No início desta semana, vimos uma grande parte da nossa história natural e antropológica ser destruída pelas chamas. Imaginamos que não tenha sido fácil para você, assim como não foi para nós, entender o que estava acontecendo. Você não está sozinho nessa. O nosso pesar é o seu pesar, o nosso luto é o seu luto. Estamos sintonizados em uma mesma rede de luto nacional, com proporções mundiais. Afinal, um pedaço de cada um de nós foi queimado junto com o Museu Nacional do Rio de Janeiro. Você gostaria de saber por quê?

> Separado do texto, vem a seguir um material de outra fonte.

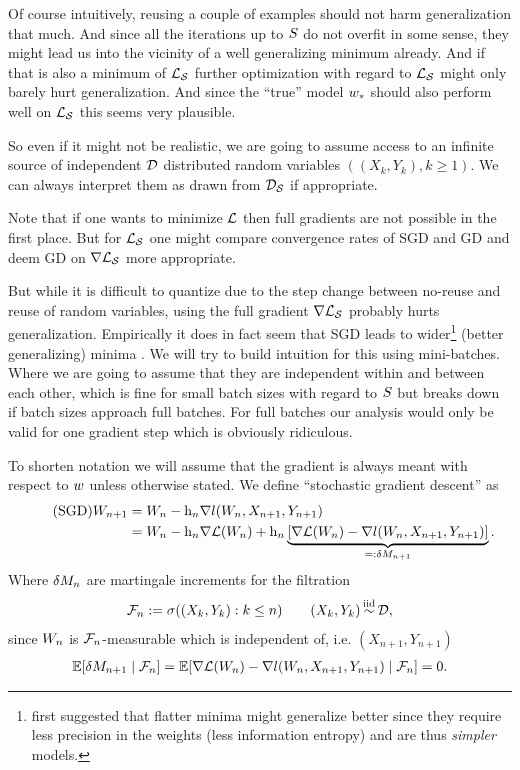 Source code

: Of course intuitively, reusing a couple of examples should not harm
generalization that much. And since all the iterations up to \(S\)
do not overfit in some sense, they might lead us into the vicinity of a well
generalizing minimum already. And if that is also a minimum of \(\mathcal{L}_{\mathcal{S}}\)
further optimization with regard to \(\mathcal{L}_{\mathcal{S}}\) might only barely hurt
generalization. And since the ``true'' model \(w_*\) should also perform
well on \(\mathcal{L}_{\mathcal{S}}\) this seems very plausible.

So even if it might not be realistic, we are going to assume access to an infinite
source of independent \(\mathcal{D}\) distributed random variables \(((X_k,Y_k), k\ge 1)\).
We can always interpret them as drawn from \(\mathcal{D}_{\mathcal{S}}\) if appropriate.

Note that if one wants to minimize \(\mathcal{L}\) then full gradients are not possible in
the first place. But for \(\mathcal{L}_{\mathcal{S}}\) one might compare convergence rates
of SGD and GD and deem GD on \(\nabla\mathcal{L}_{\mathcal{S}}\) more appropriate.

But while it
is difficult to quantize due to the step change between no-reuse and reuse of
random variables, using the full gradient \(\nabla\mathcal{L}_{\mathcal{S}}\) probably hurts
generalization. Empirically it does in fact
seem that SGD leads to wider\footnote{
\textcite{hochreiterFlatMinima1997} first suggested that flatter minima might
	generalize better since they require less precision in the weights (less
	information entropy) and are thus \emph{simpler} models.
}
(better generalizing) minima \parencite{liVisualizingLossLandscape2018}.
We will try to build intuition for this using mini-batches. Where we
are going to assume that they are independent within and between each other,
which is fine for small batch sizes with regard to \(S\) but breaks
down if batch sizes approach full batches. For full batches our analysis would
only be valid for one gradient step which is obviously ridiculous.

To shorten notation we will assume that the gradient is always meant
with respect to \(w\) unless otherwise stated.
We define ``stochastic gradient descent'' as
%
\begin{align}
	\tag{SGD}
	W_{n+1}
	&= W_n - \text{h}_n\nabla l(W_n, X_{n+1},Y_{n+1})\\
	\nonumber
	&= W_n - \text{h}_n\nabla\mathcal{L}(W_n)
	+ \text{h}_n\underbrace{
		[\nabla\mathcal{L}(W_n) - \nabla l(W_n, X_{n+1}, Y_{n+1})]
	}_{=:\delta M_{n+1}}.
\end{align}
Where \(\delta M_n\) are martingale increments for the filtration
\begin{align*}
	\filtration_n :=\sigma((X_k, Y_k): k\le n )
	\qquad (X_k,Y_k)\stackrel{\text{iid}}{\sim}\dist,
\end{align*}
since \(W_n\) is \(\mathcal{F}_n\)-measurable which is independent of, i.e.
\((X_{n+1},Y_{n+1})\)
\begin{align}\label{eq: conditional independence of martingale increments}
	\mathbb{E}[\delta M_{n+1}\mid \mathcal{F}_n]
	= \mathbb{E}[\nabla\mathcal{L}(W_n) - \nabla l(W_n, X_{n+1}, Y_{n+1})\mid \mathcal{F}_n]
	= 0.
\end{align}
%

Pois bem! Este foi um daqueles acidentes desastrosos da vida que, embora não tenha nos feito perder pessoas queridas, levou consigo a história viva dos nossos ancestrais. É claro que não estamos falando de ancestrais possíveis de serem registrados em uma árvore genealógica de papel. Estamos falando de antepassados longínquos que, por terem deixado as marcas das suas existências em objetos que foram cuidadosamente armazenados em um único lugar, nos deram a possibilidade de saber de onde viemos.
Isso mesmo! Estamos falando da perda de objetos que nos ajudavam a manter vivas as nossas raízes e identidade de algumas nações, inclusive a nossa, de latinos e brasileiros. Com eles por perto podíamos reconhecer, por exemplo, a herança genética de Luzia, o fóssil humano feminino mais antigo das Américas e identificar na nossa linguagem diária as origens portuguesas da nossa colonização. E agora só nos restam as memórias, os relatos compartilhados e a solidariedade para darmos continuidade a 200 anos de pesquisas que, certamente, não foram em vão.

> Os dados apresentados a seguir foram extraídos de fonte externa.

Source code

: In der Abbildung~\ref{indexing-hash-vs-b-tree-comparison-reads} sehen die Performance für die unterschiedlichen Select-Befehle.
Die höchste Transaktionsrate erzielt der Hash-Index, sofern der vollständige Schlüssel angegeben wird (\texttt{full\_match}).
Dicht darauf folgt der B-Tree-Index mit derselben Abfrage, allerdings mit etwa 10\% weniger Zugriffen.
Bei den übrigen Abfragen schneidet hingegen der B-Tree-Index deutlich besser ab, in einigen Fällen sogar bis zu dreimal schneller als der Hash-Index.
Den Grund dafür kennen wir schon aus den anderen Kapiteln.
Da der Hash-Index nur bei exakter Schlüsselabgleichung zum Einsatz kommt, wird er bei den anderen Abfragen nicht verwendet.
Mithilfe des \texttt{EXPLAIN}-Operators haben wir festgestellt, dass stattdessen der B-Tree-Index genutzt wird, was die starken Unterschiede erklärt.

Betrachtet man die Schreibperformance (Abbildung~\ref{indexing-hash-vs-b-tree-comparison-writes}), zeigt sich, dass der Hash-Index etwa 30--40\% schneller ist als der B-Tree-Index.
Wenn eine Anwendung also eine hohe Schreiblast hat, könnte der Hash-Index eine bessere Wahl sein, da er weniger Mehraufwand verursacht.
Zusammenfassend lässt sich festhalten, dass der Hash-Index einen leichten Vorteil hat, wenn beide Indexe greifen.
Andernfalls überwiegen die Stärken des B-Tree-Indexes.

Depois de termos vivido o desespero de assistir, de camarote, aos nossos pertences serem invadidos pelo fogo, sermos tomados pela desorientação cognitiva e mergulharmos em um profundo pesar, nos restou ansiar e procurar entre os escombros o que ainda existe.
Se por um lado estamos saboreando o gosto amargo da nossa tristeza, intercalada por uma raiva que nos incentiva a buscar pelos culpados, por outro lado, suspiramos aliviados quando sabemos que foi encontrado um documento, uma tela um pouco “chamuscada” ou fragmentos de um crânio que estavam próximos do local onde estava o crânio de Luzia.

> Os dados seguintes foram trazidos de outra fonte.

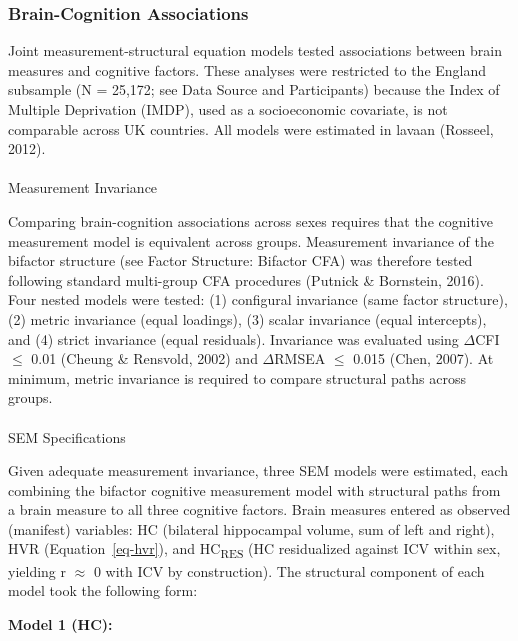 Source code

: \documentclass[
]{article}
\makeatletter
\let\oldparagraph\paragraph
\renewcommand{\paragraph}{
    \@ifstar
      \xxxParagraphStar
      \xxxParagraphNoStar
  }
\newcommand{\xxxParagraphStar}[1]{\oldparagraph*{#1}\mbox{}}
\newcommand{\xxxParagraphNoStar}[1]{\oldparagraph{#1}\mbox{}}
\makeatother
\begin{document}
\subsubsection{Brain-Cognition
Associations}\label{brain-cognition-associations}

Joint measurement-structural equation models tested associations between
brain measures and cognitive factors. These analyses were restricted to
the England subsample (N = 25,172; see Data Source and Participants)
because the Index of Multiple Deprivation (IMDP), used as a
socioeconomic covariate, is not comparable across UK countries. All
models were estimated in lavaan (Rosseel, 2012).

\paragraph{Measurement Invariance}\label{measurement-invariance}

Comparing brain-cognition associations across sexes requires that the
cognitive measurement model is equivalent across groups. Measurement
invariance of the bifactor structure (see Factor Structure: Bifactor
CFA) was therefore tested following standard multi-group CFA procedures
(Putnick \& Bornstein, 2016). Four nested models were tested: (1)
configural invariance (same factor structure), (2) metric invariance
(equal loadings), (3) scalar invariance (equal intercepts), and (4)
strict invariance (equal residuals). Invariance was evaluated using
\(\Delta\)CFI \(\leq\) 0.01 (Cheung \& Rensvold, 2002) and
\(\Delta\)RMSEA \(\leq\) 0.015 (Chen, 2007). At minimum, metric
invariance is required to compare structural paths across groups.

\paragraph{SEM Specifications}\label{sem-specifications}

Given adequate measurement invariance, three SEM models were estimated,
each combining the bifactor cognitive measurement model with structural
paths from a brain measure to all three cognitive factors. Brain
measures entered as observed (manifest) variables: HC (bilateral
hippocampal volume, sum of left and right), HVR (Equation~\ref{eq-hvr}),
and HC\textsubscript{RES} (HC residualized against ICV within sex,
yielding r \(\approx\) 0 with ICV by construction). The structural
component of each model took the following form:

\textbf{Model 1 (HC):}
\end{document}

Nasce a esperança e com ela o convívio com uma realidade que nos convida a enfrentar, elaborar e seguir adiante. Ela pede para nos despedirmos do que se foi, reconhecer o que ainda temos, fazer planos para o futuro e construir os novos rumos da nossa história. E isso nós já estamos fazendo, quando arregaçamos as mangas, colocamos a mão na massa e iniciamos a captação dos registros fotográficos de visitantes do museu para fazermos um acervo de imagens. Uma bela saída de um grupo de estudantes de museologia.
Provavelmente não poderemos mais deslizar pelos salões originais do palácio, mas poderemos honrar nossa história e construir um futuro humano, solidário e digno de orgulho para as novas gerações. Acreditamos que nossa história não morrerá, se usarmos nossas experiências, inclusive as de perda, para nos superar e construir um futuro cada vez melhor.